Top of ENTRIES SUPPLIED

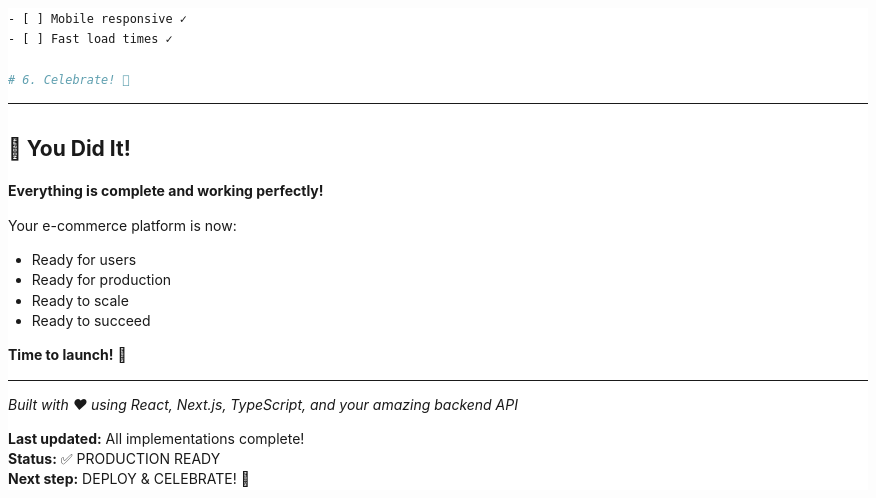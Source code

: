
 ```bash
- [ ] Mobile responsive ✓
- [ ] Fast load times ✓

# 6. Celebrate! 🎉
```

---

## 🎉 You Did It!

**Everything is complete and working perfectly!**

Your e-commerce platform is now:

- Ready for users
- Ready for production
- Ready to scale
- Ready to succeed

**Time to launch!** 🚀

---

_Built with ❤️ using React, Next.js, TypeScript, and your amazing backend API_

**Last updated:** All implementations complete!  
**Status:** ✅ PRODUCTION READY  
**Next step:** DEPLOY & CELEBRATE! 🎊
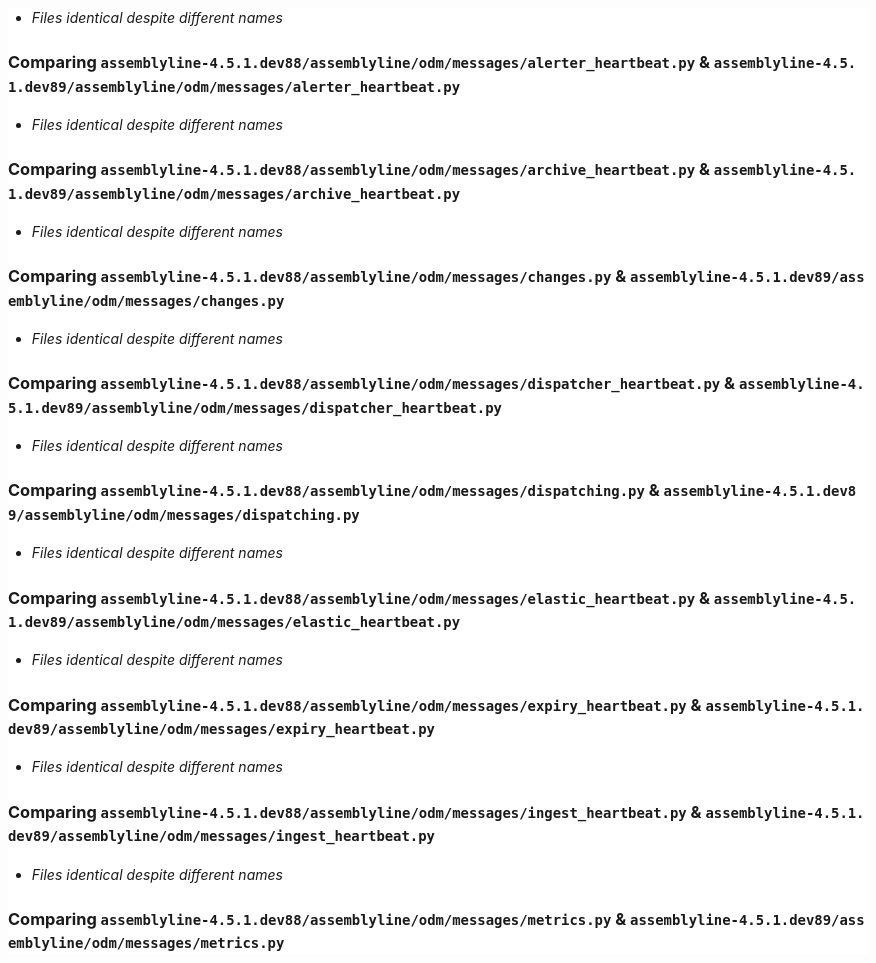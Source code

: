  * *Files identical despite different names*

### Comparing `assemblyline-4.5.1.dev88/assemblyline/odm/messages/alerter_heartbeat.py` & `assemblyline-4.5.1.dev89/assemblyline/odm/messages/alerter_heartbeat.py`

 * *Files identical despite different names*

### Comparing `assemblyline-4.5.1.dev88/assemblyline/odm/messages/archive_heartbeat.py` & `assemblyline-4.5.1.dev89/assemblyline/odm/messages/archive_heartbeat.py`

 * *Files identical despite different names*

### Comparing `assemblyline-4.5.1.dev88/assemblyline/odm/messages/changes.py` & `assemblyline-4.5.1.dev89/assemblyline/odm/messages/changes.py`

 * *Files identical despite different names*

### Comparing `assemblyline-4.5.1.dev88/assemblyline/odm/messages/dispatcher_heartbeat.py` & `assemblyline-4.5.1.dev89/assemblyline/odm/messages/dispatcher_heartbeat.py`

 * *Files identical despite different names*

### Comparing `assemblyline-4.5.1.dev88/assemblyline/odm/messages/dispatching.py` & `assemblyline-4.5.1.dev89/assemblyline/odm/messages/dispatching.py`

 * *Files identical despite different names*

### Comparing `assemblyline-4.5.1.dev88/assemblyline/odm/messages/elastic_heartbeat.py` & `assemblyline-4.5.1.dev89/assemblyline/odm/messages/elastic_heartbeat.py`

 * *Files identical despite different names*

### Comparing `assemblyline-4.5.1.dev88/assemblyline/odm/messages/expiry_heartbeat.py` & `assemblyline-4.5.1.dev89/assemblyline/odm/messages/expiry_heartbeat.py`

 * *Files identical despite different names*

### Comparing `assemblyline-4.5.1.dev88/assemblyline/odm/messages/ingest_heartbeat.py` & `assemblyline-4.5.1.dev89/assemblyline/odm/messages/ingest_heartbeat.py`

 * *Files identical despite different names*

### Comparing `assemblyline-4.5.1.dev88/assemblyline/odm/messages/metrics.py` & `assemblyline-4.5.1.dev89/assemblyline/odm/messages/metrics.py`
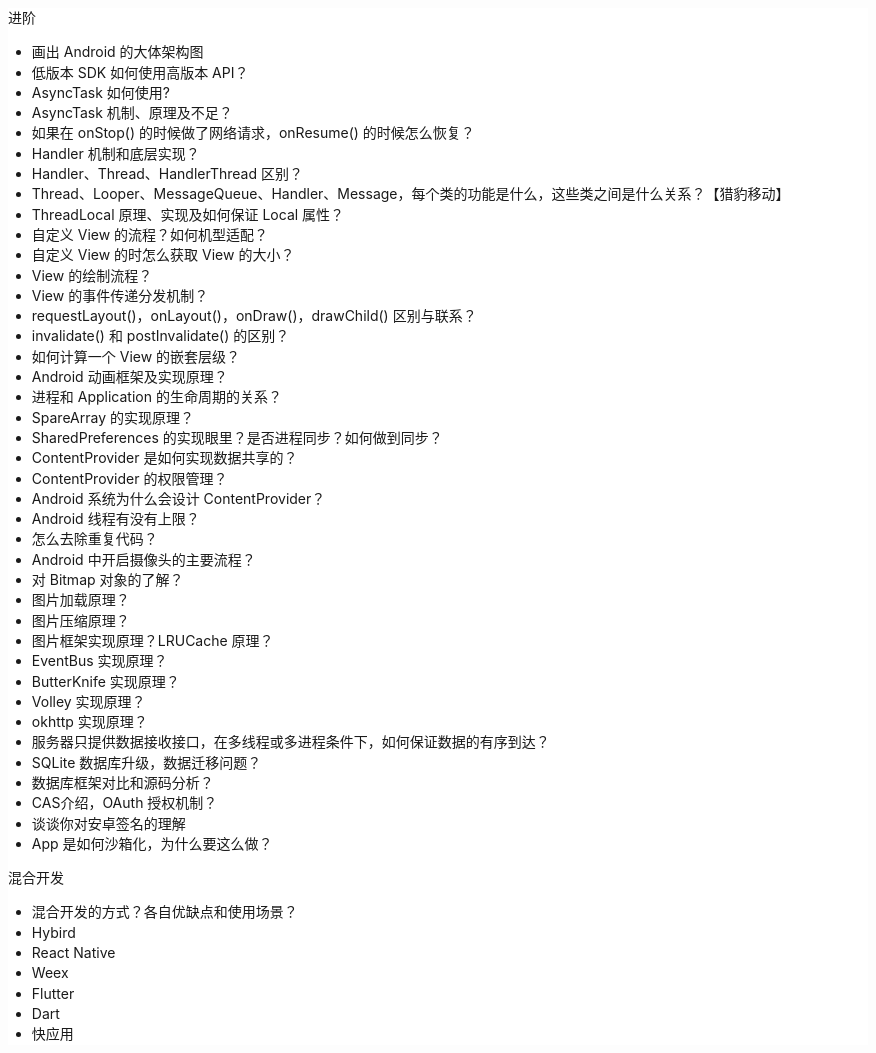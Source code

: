 进阶

* 画出 Android 的大体架构图
* 低版本 SDK 如何使用高版本 API？
* AsyncTask 如何使用?
* AsyncTask 机制、原理及不足？
* 如果在 onStop() 的时候做了网络请求，onResume() 的时候怎么恢复？
* Handler 机制和底层实现？
* Handler、Thread、HandlerThread 区别？
* Thread、Looper、MessageQueue、Handler、Message，每个类的功能是什么，这些类之间是什么关系？【猎豹移动】
* ThreadLocal 原理、实现及如何保证 Local 属性？
* 自定义 View 的流程？如何机型适配？
* 自定义 View 的时怎么获取 View 的大小？
* View 的绘制流程？
* View 的事件传递分发机制？
* requestLayout()，onLayout()，onDraw()，drawChild() 区别与联系？
* invalidate() 和 postInvalidate() 的区别？
* 如何计算一个 View 的嵌套层级？
* Android 动画框架及实现原理？
* 进程和 Application 的生命周期的关系？
* SpareArray 的实现原理？
* SharedPreferences 的实现眼里？是否进程同步？如何做到同步？
* ContentProvider 是如何实现数据共享的？
* ContentProvider 的权限管理？
* Android 系统为什么会设计 ContentProvider？
* Android 线程有没有上限？
* 怎么去除重复代码？
* Android 中开启摄像头的主要流程？
* 对 Bitmap 对象的了解？
* 图片加载原理？
* 图片压缩原理？
* 图片框架实现原理？LRUCache 原理？
* EventBus 实现原理？
* ButterKnife 实现原理？
* Volley 实现原理？
* okhttp 实现原理？
* 服务器只提供数据接收接口，在多线程或多进程条件下，如何保证数据的有序到达？
* SQLite 数据库升级，数据迁移问题？
* 数据库框架对比和源码分析？
* CAS介绍，OAuth 授权机制？
* 谈谈你对安卓签名的理解
* App 是如何沙箱化，为什么要这么做？

混合开发

* 混合开发的方式？各自优缺点和使用场景？
* Hybird
* React Native
* Weex
* Flutter
* Dart
* 快应用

Bottom of ENTRIES SUPPLIED

• **TASK TO CARRY OUT**: Wherever the word "complete" turns up in a line of the entries above, copy that line.

• **ANSWER BOX**:
**Everything is complete and working perfectly!**
**Last updated:** All implementations complete!  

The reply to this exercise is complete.